I do not begrudge the choice my friend made. For one, I work at my kitchen table and my daughter’s school is a two-minute walk away. For another, I have owned a car for the past decade or so. As a proud urbanist, this fact is not achieved without intricate reasoning and a certain amount of self-loathing — I’m someone who believes that if you’ve never felt the slightest pang of guilt at driving a car, in 2020, you haven’t thought it sufficiently through. Like many New Yorkers who own cars (or, to paraphrase Tyler Durden paraphrasing Thoreau, whose cars own them), for me it’s less an essential tool for daily transportation than a kind of weekend-utility vehicle, part of my psychic “go-bag.”

But the idea of more drivers in New York fills me with dread on two levels. The first is just narrow, entitled self-interest. The urban driver — or any driver, really — views the addition of a new driver with all the glee a surfer at a coveted “secret” break regards the arrival of a new surfer. Traffic is the classic tragedy of the commons: Every new driver gains a marginal improvement in their own situation, while everyone else’s slightly declines. And, as analyst Bruce Schaller found, since 2012, car ownership has actually been on the rise in U.S. cities (which he attributes to everything from changing demographics — more families, higher income — to troubled transit systems).

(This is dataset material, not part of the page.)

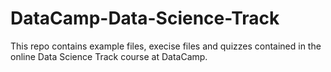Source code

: # DataCamp-Data-Science-Track
This repo contains example files, execise files and quizzes contained in the online Data Science Track course at DataCamp.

Secondly, and more profoundly, the specter of masses of new drivers coming online should dim the hearts of anyone who believes in the larger idea of urbanism. Every new car on the street, while a minor annoyance for other drivers, reduces the quality of life of everyone outside the car: In air quality, in noise, in the risk of crossing the street (the longer it takes a driver to get through an intersection, the riskier their behavior becomes). And the security that a car seems to offer comes with a footnote. The economist and writer Tim Harford points out that from March 28 to May 29, two children between five and fourteen years of age in England and Wales died from COVID-19. “To put those two tragedies into context,” he writes, “over that same period we would typically expect eight children to be killed in road accidents.”

And the truth is, even if we wanted a New York, or equivalent city, in which everyone could drive, we wouldn’t want to live there. As one back-of-the-napkin analysis found, if you wanted to replace what the subway carried with drivers, you’d need to multiply the Queens Midtown Tunnel 84 times. Fifth Avenue would need to be 200 times bigger. None of this, of course, is remotely possible.

Of course, many New Yorkers won’t be taking the subway for some time — despite it being cleaner and less crowded than ever. “People are going to have to improvise,” said Mayor Bill de Blasio. “And I believe they will.”

This “let them drive cars” mentality is short-sighted at best; deeply injurious at worst. A wholesale tilt towards motorization in cities imposes health costs on everyone, which will be felt long after COVID-19 has left.